Depuis que l’Allemagne a décidé de sortir du nucléaire, après la catastrophe de Fukushima, au Japon, en 2011, Paris et Berlin ne cessent de batailler sur la question de l’atome. Ces derniers mois, cet affrontement diplomatique, politique et économique a pris une intensité rare, alors que la lutte contre le réchauffement climatique et la guerre en Ukraine poussent l’Europe à se défaire des énergies fossiles. Et c’est à Bruxelles qu’il se livre. Chantage, marchandages, lutte d’influence et communication à haute dose sont les ingrédients de cette guerre qui tient en haleine les spécialistes du secteur.

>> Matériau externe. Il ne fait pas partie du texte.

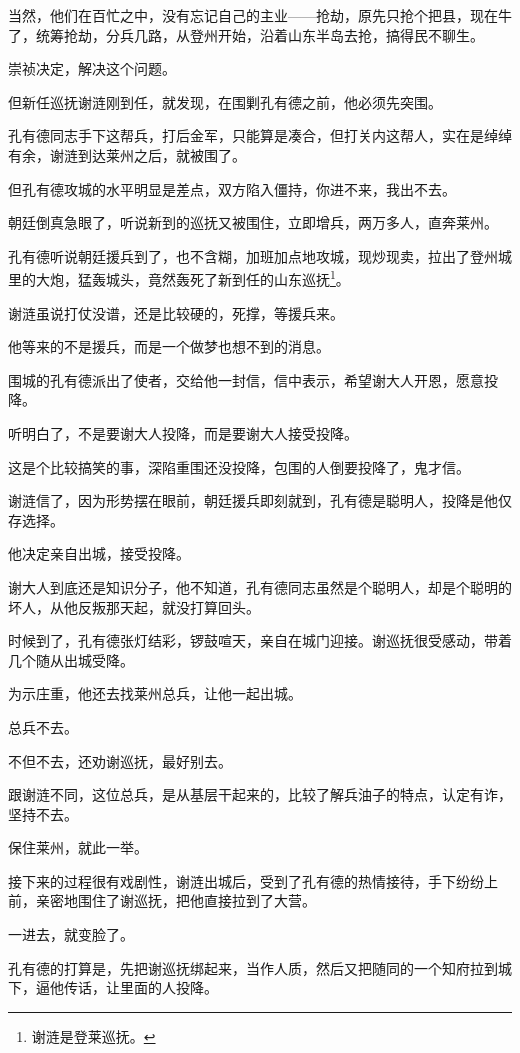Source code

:\begin{multicols}{\theparacolNo}
当然，他们在百忙之中，没有忘记自己的主业——抢劫，原先只抢个把县，现在牛了，统筹抢劫，分兵几路，从登州开始，沿着山东半岛去抢，搞得民不聊生。

崇祯决定，解决这个问题。

但新任巡抚谢涟刚到任，就发现，在围剿孔有德之前，他必须先突围。

孔有德同志手下这帮兵，打后金军，只能算是凑合，但打关内这帮人，实在是绰绰有余，谢涟到达莱州之后，就被围了。

但孔有德攻城的水平明显是差点，双方陷入僵持，你进不来，我出不去。

朝廷倒真急眼了，听说新到的巡抚又被围住，立即增兵，两万多人，直奔莱州。

孔有德听说朝廷援兵到了，也不含糊，加班加点地攻城，现炒现卖，拉出了登州城里的大炮，猛轰城头，竟然轰死了新到任的山东巡抚\footnote{谢涟是登莱巡抚。}。

谢涟虽说打仗没谱，还是比较硬的，死撑，等援兵来。

他等来的不是援兵，而是一个做梦也想不到的消息。

围城的孔有德派出了使者，交给他一封信，信中表示，希望谢大人开恩，愿意投降。

听明白了，不是要谢大人投降，而是要谢大人接受投降。

这是个比较搞笑的事，深陷重围还没投降，包围的人倒要投降了，鬼才信。

谢涟信了，因为形势摆在眼前，朝廷援兵即刻就到，孔有德是聪明人，投降是他仅存选择。

他决定亲自出城，接受投降。

谢大人到底还是知识分子，他不知道，孔有德同志虽然是个聪明人，却是个聪明的坏人，从他反叛那天起，就没打算回头。

时候到了，孔有德张灯结彩，锣鼓喧天，亲自在城门迎接。谢巡抚很受感动，带着几个随从出城受降。

为示庄重，他还去找莱州总兵，让他一起出城。

总兵不去。

不但不去，还劝谢巡抚，最好别去。

跟谢涟不同，这位总兵，是从基层干起来的，比较了解兵油子的特点，认定有诈，坚持不去。

保住莱州，就此一举。

接下来的过程很有戏剧性，谢涟出城后，受到了孔有德的热情接待，手下纷纷上前，亲密地围住了谢巡抚，把他直接拉到了大营。

一进去，就变脸了。

孔有德的打算是，先把谢巡抚绑起来，当作人质，然后又把随同的一个知府拉到城下，逼他传话，让里面的人投降。


\end{multicols}
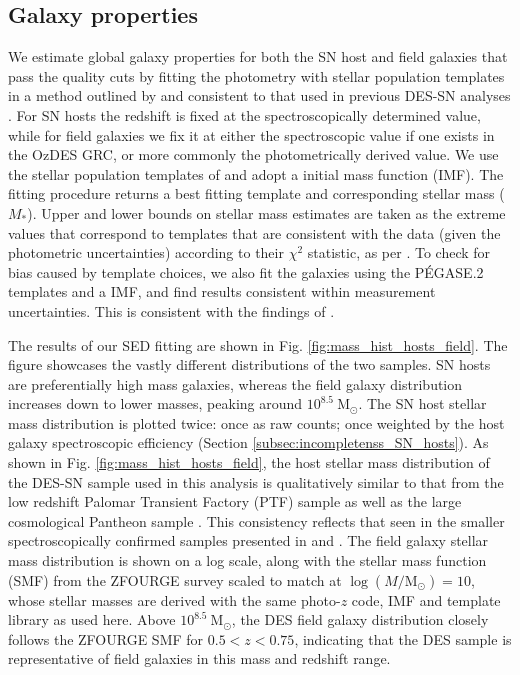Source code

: \documentclass[fleqn,usenatbib]{mnras}
\begin{document}
\subsection{Galaxy properties \label{subsec:properties}}

We estimate global galaxy properties for both the SN host and field galaxies that pass the quality cuts by fitting the photometry with stellar population templates in a method outlined by \citet{Sullivan2006} and consistent to that used in previous DES-SN analyses \citep{Smith2020,Wiseman2020,Kelsey2021}. For SN hosts the redshift is fixed at the spectroscopically determined value, while for field galaxies we fix it at either the spectroscopic value if one exists in the OzDES GRC, or more commonly the photometrically derived value. We use the stellar population templates of \citet{Bruzual2003} and adopt a \citet{Chabrier2003} initial mass function (IMF). The fitting procedure returns a best fitting template and corresponding stellar mass ($M_*$). Upper and lower bounds on stellar mass estimates are taken as the extreme values that correspond to templates that are consistent with the data (given the photometric uncertainties) according to their $\chi^2$ statistic, as per \citet{Sullivan2006}. To check for bias caused by template choices, we also fit the galaxies using the P\'EGASE.2 templates \citep{Fioc1997,LeBorgne2002} and a \citet{Kroupa2001} IMF, and find results consistent within measurement uncertainties. This is consistent with the findings of \citet{Smith2020}. 

The results of our SED fitting are shown in Fig. \ref{fig:mass_hist_hosts_field}. The figure showcases the vastly different distributions of the two samples. SN hosts are preferentially high mass galaxies, whereas the field galaxy distribution increases down to lower masses, peaking around $10^{8.5}~\mathrm{M}_{\odot}$. The SN host stellar mass distribution is plotted twice: once as raw counts; once weighted by the host galaxy spectroscopic efficiency (Section \ref{subsec:incompletenss_SN_hosts}). As shown in Fig. \ref{fig:mass_hist_hosts_field}, the host stellar mass distribution of the DES-SN sample used in this analysis is qualitatively similar to that from the low redshift Palomar Transient Factory (PTF) sample \citep{Pan2014} as well as the large cosmological Pantheon sample \citep{Scolnic2018}. This consistency reflects that seen in the smaller spectroscopically confirmed samples presented in \citet{Wiseman2020} and \citet{Smith2020}. The field galaxy stellar mass distribution is shown on a log scale, along with the stellar mass function (SMF) from the ZFOURGE survey \citep{Tomczak2014} scaled to match at $\log (M/\mathrm{M}_{\odot}) = 10$, whose stellar masses are derived with the same photo-$z$ code, IMF and template library as used here. Above $10^{8.5}~\mathrm{M}_{\odot}$, the DES field galaxy distribution closely follows the ZFOURGE SMF for $0.5<z<0.75$, indicating that the DES sample is representative of field galaxies in this mass and redshift range.
\end{document}
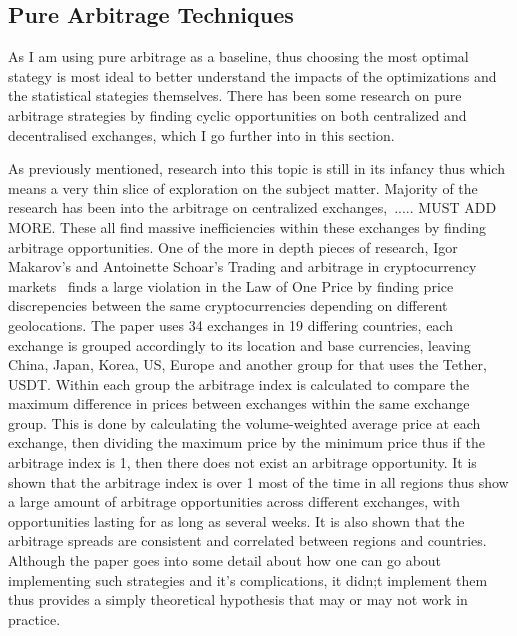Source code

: \subsection{Pure Arbitrage Techniques}
As I am using pure arbitrage as a baseline, thus choosing the most optimal stategy is most ideal to better understand the impacts of the optimizations and the statistical stategies themselves. There has been some research on pure arbitrage strategies by finding cyclic opportunities on both centralized and decentralised exchanges, which I go further into in this section.


As previously mentioned, research into this topic is still in its infancy thus which means a very thin slice of exploration on the subject matter. Majority of the research has been into the arbitrage on centralized exchanges,~\cite{MakarovIgor2020Taai, crepelliere_arbitrage_2022}..... MUST ADD MORE. These all find massive inefficiencies within these exchanges by finding arbitrage opportunities. One of the more in depth pieces of research, Igor Makarov's and Antoinette Schoar's Trading and arbitrage in cryptocurrency markets~\cite{MakarovIgor2020Taai} finds a large violation in the Law of One Price by finding price discrepencies between the same cryptocurrencies depending on different geolocations. The paper uses 34 exchanges in 19 differing countries, each exchange is grouped accordingly to its location and base currencies, leaving China, Japan, Korea, US, Europe and another group for that uses the Tether, USDT. Within each group the arbitrage index is calculated to compare the maximum difference in prices between exchanges within the same exchange group. This is done by calculating the volume-weighted average price at each exchange, then dividing the maximum price by the minimum price thus if the arbitrage index is 1, then there does not exist an arbitrage opportunity. It is shown that the arbitrage index is over 1 most of the time in all regions thus show a large amount of arbitrage opportunities across different exchanges, with opportunities lasting for as long as several weeks. It is also shown that the arbitrage spreads are consistent and correlated between regions and countries. Although the paper goes into some detail about how one can go about implementing such strategies and it's complications, it didn;t implement them thus provides a simply theoretical hypothesis that may or may not work in practice. 


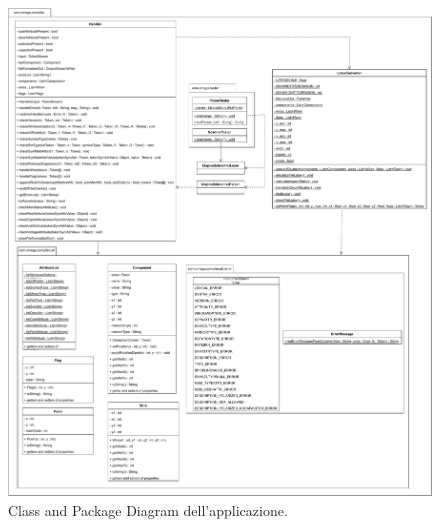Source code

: \begin{figure}[h!]
	\centering
	\includegraphics[width=\textwidth]{./ImageFiles/class and package diagram.pdf}
	\caption{Class and Package Diagram dell'applicazione.}
	\label{fig:class_diagram}
\end{figure}


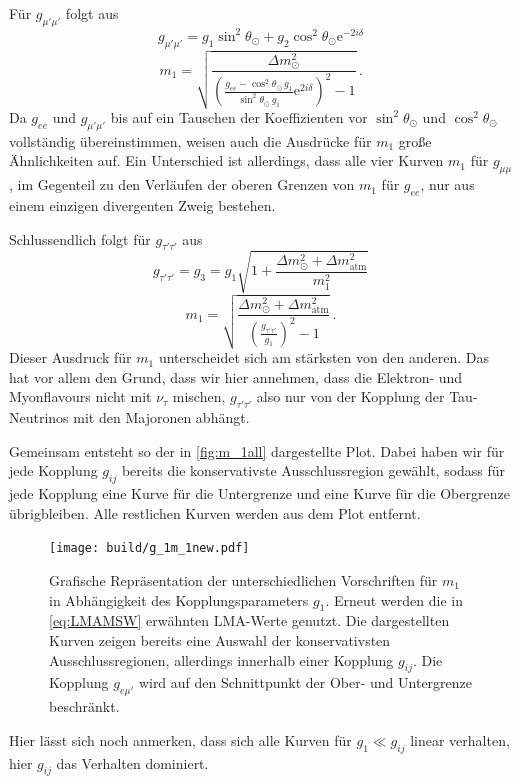 Für $g_{\mu' \mu'}$ folgt aus
\begin{equation*}
    g_{\mu' \mu'} = g_1 \sin^2 \theta_\odot + g_2 \cos^2 \theta_\odot\mathrm{e}^{-2 i \delta}
\end{equation*}
\begin{equation}
    m_1 = \sqrt{\frac{\Delta m^2_\odot}{\left(\frac{g_{ee} -  \cos^2 \theta_\odot \, g_1}{\sin^2 \theta_\odot \, g_1} \mathrm{e}^{2 i \delta} \right)^2 - 1}} \,.
    \label{eq:m_1g_mumu}
\end{equation}
Da $g_{ee}$ und $g_{\mu' \mu'}$ bis auf ein Tauschen der Koeffizienten vor $\sin^2\theta_\odot$ und $\cos^2\theta_\odot$ vollständig übereinstimmen, weisen auch die Ausdrücke für $m_1$ große Ähnlichkeiten auf.
Ein Unterschied ist allerdings, dass alle vier Kurven $m_1$ für $g_{\mu \mu}$, im Gegenteil zu den Verläufen der oberen Grenzen von $m_1$ für $g_{ee}$, nur aus einem einzigen divergenten Zweig bestehen.

Schlussendlich folgt für $g_{\tau' \tau'}$ aus
\begin{equation*}
    g_{\tau' \tau'} = g_3 = g_1 \sqrt{1 + \frac{\Delta m^2_\odot + \Delta m^2_\text{atm}}{m^2_1}}
\end{equation*}
\begin{equation}
    m_1 = \sqrt{\frac{\Delta m^2_\odot + \Delta m^2_\text{atm}}{\left(\frac{g_{\tau' \tau'}}{g_1}\right)^2 - 1}} \,.
    \label{eq:g_tautau}
\end{equation}
Dieser Ausdruck für $m_1$ unterscheidet sich am stärksten von den anderen.
Das hat vor allem den Grund, dass wir hier annehmen, dass die Elektron- und Myonflavours nicht mit $\nu_\tau$ mischen, $g_{\tau' \tau'}$ also nur von der Kopplung der Tau-Neutrinos mit den Majoronen abhängt.

Gemeinsam entsteht so der in \autoref{fig:m_1all} dargestellte Plot.
Dabei haben wir für jede Kopplung $g_{i j}$ bereits die konservativste Ausschlussregion gewählt, sodass für jede Kopplung eine Kurve für die Untergrenze und eine Kurve für die Obergrenze übrigbleiben.
Alle restlichen Kurven werden aus dem Plot entfernt. 
\begin{figure}[H]
    \centering
    \texttt{[image: build/g\_1m\_1new.pdf]}
    \caption{Grafische Repräsentation der unterschiedlichen Vorschriften für $m_1$ in Abhängigkeit des Kopplungsparameters $g_1$. Erneut werden die in \eqref{eq:LMAMSW} erwähnten LMA-Werte genutzt.
            Die dargestellten Kurven zeigen bereits eine Auswahl der konservativsten Ausschlussregionen, allerdings innerhalb einer Kopplung $g_{i j}$. 
            Die Kopplung $g_{e \mu'}$ wird auf den Schnittpunkt der Ober- und Untergrenze beschränkt.}
    \label{fig:m_1all}
\end{figure}
Hier lässt sich noch anmerken, dass sich alle Kurven für $g_1 \ll g_{i j}$ linear verhalten, hier $g_{i j}$ das Verhalten dominiert.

Au moins cinq projets législatifs communautaires en cours d’examen en font déjà les frais, peinant à avancer : sur les énergies renouvelables, le paquet gazier, les carburants aérien et maritime, la banque de l’hydrogène. Et la France et l’Allemagne fourbissent leurs armes sur deux autres textes stratégiques que la Commission européenne doit bientôt présenter. Le premier porte sur la réforme du marché de l’électricité européen, le second sur la manière de développer dans l’Union européenne (UE) une industrie verte compétitive face aux offensives chinoise et américaine.
Certaines de ces réglementations en construction concernent le sort qui sera fait à l’hydrogène bas carbone, c’est-à-dire produit à partir de l’atome, pour décarboner l’industrie et les transports longue distance, aux côtés de l’hydrogène renouvelable. D’autres seront éminemment structurantes pour la viabilité économique du secteur nucléaire français et la compétitivité de l’Hexagone.
Point de blocage précis
Dans l’immédiat, les protagonistes de cette guerre se concentrent sur la directive concernant les énergies renouvelables, alors qu’une nouvelle réunion de négociation est prévue lundi 6 mars entre la Commission, le Conseil et le Parlement européens. Deux camps, l’un emmené par l’Allemagne, l’autre par la France, s’affrontent, chacun disposant d’une minorité de blocage sur un point précis : l’hydrogène bas carbone doit-il être pris en compte pour mesurer les efforts des Etats membres à atteindre l’objectif de 45 % de renouvelables dans leur bouquet énergétique d’ici à 2030 ?
Pour Berlin et ses alliés espagnol, luxembourgeois ou autrichien, seul l’hydrogène vert, produit avec une électricité éolienne ou photovoltaïque, est éligible. Inacceptable, répondent Paris et ses amis, issus pour l’essentiel d’Europe orientale et centrale, qui misent sur l’atome pour les aider à respecter l’accord de Paris. « S’interdire d’utiliser le nucléaire, qui est une énergie émettant moins de carbone que le photovoltaïque ou l’éolien, est une position climaticide, et absurde », répète la ministre de la transition énergétique, Agnès Pannier-Runacher.